32. Ce qui cède en premier

Elle s’appuya doucement sur la carrosserie de la Capri rouge de Maude. Cigarette à la main, elle observait attentivement la porte bleue du 3465, Des Érables.

Après quelques bouffées, sa patience se vit récompensée. La porte s’ouvrit, en sortit une femme blonde. Elle referma la porte, la barra puis se retourna pour faire face à la rue.

Aussitôt sur le trottoir, elle remarqua la Capri rouge de Maude. Elle baissa ses lunettes de soleil pour analyser la personne qui s’y tenait devant.

Elle les replaça puis s’avança doucement.
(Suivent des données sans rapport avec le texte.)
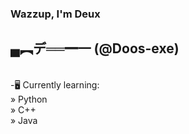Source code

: ### Wazzup, I'm Deux 
## ▄︻デ══━一  (@Doos-exe)

<br> -🖥️ Currently learning:
<br> » Python
<br>  » C++
<br>  » Java


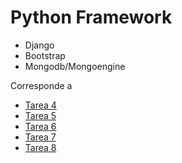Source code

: # Python Framework

+ Django
+ Bootstrap
+ Mongodb/Mongoengine

Corresponde a
 
- [Tarea 4](https://github.com/mmaguero/MII-SSBW16-17/blob/master/Tarea_4.html)
- [Tarea 5](https://github.com/mmaguero/MII-SSBW16-17/blob/master/Tarea_5.html)
- [Tarea 6](https://github.com/mmaguero/MII-SSBW16-17/blob/master/Tarea_6.html)
- [Tarea 7](https://github.com/mmaguero/MII-SSBW16-17/blob/master/Tarea_7.html)
- [Tarea 8](https://github.com/mmaguero/MII-SSBW16-17/blob/master/Tarea_8.html)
— Flavie Langlois… murmura Sarah.

— Sarah Fortin. Répondit-elle aussitôt.

— Tu voles le char de ta belle-sœur maintenant ? Attaqua Sarah.

Flavie esquissa un petit sourire. Puis, se décollant et lançant sa cigarette au loin, elle s’approcha de Sarah.

— Elle me l’a prêté pour la semaine. Chris est parti avec la van.

Sarah l’observa un court instant. Robe soleil, veste de cuir, bottes d’armée.

— Et quel bon vent t’amène devant chez moi un mercredi matin ? Demanda la légiste.

— Très bonne question, Sarah. Je me disais qu’on pourrait aller déjeuner. Entre girlz. Jaser…

— T’es sérieuse, Flavie ? Ou… c’est un plan machiavélique de Jezabel ou je sais plus laquelle des toi ?

Flavie détourna le regard.

— T’inquiète, c’est en Flavie, et seulement en Flavie, que je te le propose.

Sarah avait les bras croisés. Elle regarda Flavie droit dans les yeux. Son regard lui sembla, pour une fois, sincère.

Après une légère hésitation, elle accepta de la suivre.

— Let’s go ! Grand-mère poule, ça te va ? Demanda Flavie.

— On peut même y aller à pied si tu veux. Répliqua Sarah.

— Non, non, je te dépose au QG après. Stress pas avec ça.

Les deux femmes embarquèrent dans la Capri de Maude puis se mirent en route.

Montréal étant Montréal, elles mirent plus de temps à trouver un stationnement qu’à se rendre au resto.

Elles y entrèrent et s’installèrent à une table du fond, sur le bord d’une fenêtre, mais légèrement à l’écart.

Après que la serveuse eut amené des cafés et des menus, Sarah s’appuya dans le fond de sa chaise et regarda Flavie encore une fois.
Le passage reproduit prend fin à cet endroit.